The department’s broad goals for language learning are:
- Functional fluency in the spoken language for everyday situations in that language environment.
- The ability to make a formal presentation in the language about a subject in the student’s area of academic or professional interest.
- The ability to read and comprehend professional, academic or literary texts written in the modern language (in the case of Chinese, in both simplified and traditional characters). Students of Chinese will also develop the ability to read texts in the classical language.
Language Learning Goals
More specifically, our students should acquire the following language knowledge and skills:
- Advanced vocabulary and grammar, and both formal and informal, written and spoken expressions, suitable to various contexts
- Socio-cultural knowledge that enables them to communicate in an appropriate register in real-world situations
- Understanding of the target culture by comparing and/or making connections to their own
- The ability to handle a variety of authentic audio, visual, and written and printed resources including academic or literary texts written in the target language (in the case of Chinese, in both simplified and traditional characters) independently
- The ability to articulate their own thoughts and opinions in a coherent, persuasive manner in the target language
- The ability to plan and successfully produce spoken and written presentations.

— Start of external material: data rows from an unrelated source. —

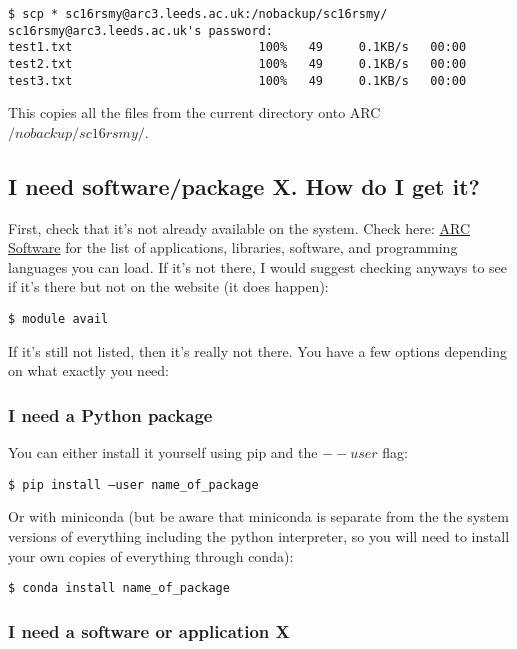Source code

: \documentclass[]{article}
\begin{document}
\begin{lstlisting}
$ scp * sc16rsmy@arc3.leeds.ac.uk:/nobackup/sc16rsmy/
sc16rsmy@arc3.leeds.ac.uk's password: 
test1.txt                          100%   49     0.1KB/s   00:00    
test2.txt                          100%   49     0.1KB/s   00:00    
test3.txt                          100%   49     0.1KB/s   00:00
\end{lstlisting}

This copies all the files from the current directory onto ARC \(/nobackup/sc16rsmy/\).

\subsection{I need software/package X. How do I get it?}

First, check that it's not already available on the system. Check here: \href{http://arc.leeds.ac.uk/software/}{ARC Software} for the list of applications, libraries, software, and programming languages you can load. If it's not there, I would suggest checking anyways to see if it's there but not on the website (it does happen):

\begin{lstlisting}
$ module avail
\end{lstlisting}

If it's still not listed, then it's really not there. You have a few options depending on what exactly you need:

\subsubsection{I need a Python package}

You can either install it yourself using pip and the \(--user\) flag:
\begin{lstlisting}
$ pip install —user name_of_package
\end{lstlisting}

Or with miniconda (but be aware that miniconda is separate from the the system versions of everything including the python interpreter, so you will need to install your own copies of everything through conda):
\begin{lstlisting}
$ conda install name_of_package
\end{lstlisting}

\subsubsection{I need a software or application X}
\end{document}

One additional goal of the language programs in EALAC is to give students the tools to pursue their language study beyond the classroom and beyond graduation. The East Asian languages are among the most difficult for monolingual English speakers to achieve fluency in. Written Chinese and Japanese take a particularly long time. Even for the most accomplished non-native students, language learning is not over with three or four years in the classroom. A large percentage of students who pass through courses in Georgetown EALAC go on to live and work in East Asia or to pursue further study involving East Asian languages. The program seeks to equip these students with the linguistic and intellectual foundations to flourish and continue to develop in whatever East Asian professional or academic environment they enter after graduation.
Cultural Learning Goals
The program’s overall goals for cultural learning include the following:
- General knowledge of classical traditions and contemporary cultures of East Asia in all facets, including new media and popular culture as well as history, religious traditions, major works of the literary canon and writing on social issues. The introductory course East Asia: Texts and Contexts and the range of electives are the primary vehicles in the curriculum for this cultural component of the majors.
- The ability to do in-depth research on a humanities-related original topic of the student’s choice, using both English and East Asian language research and primary source materials. Toward this end, Chinese and Japanese majors cap their four years of study with a thesis written for the Senior Seminar. The students may write this thesis in either English or the language of study. In either case, students writing the thesis must demonstrate their ability to manage textual sources in their language of study. In the final semester of senior year, a few students also complete an honors thesis, which must demonstrate original research drawing heavily on Japanese or Chinese sources.
- Broadly, “cultural translation” ability—that is, the ability to move between East Asian and other cultural contexts socially, linguistically, and intellectually, and to convey knowledge from one context to the other. This includes understanding linguistic and non-linguistic customs and behavior in East Asian socio-cultural situations. It also includes drawing knowledge from Chinese, Japanese or Korean texts and experiences and finding ways to translate or express that knowledge to audiences outside East Asia.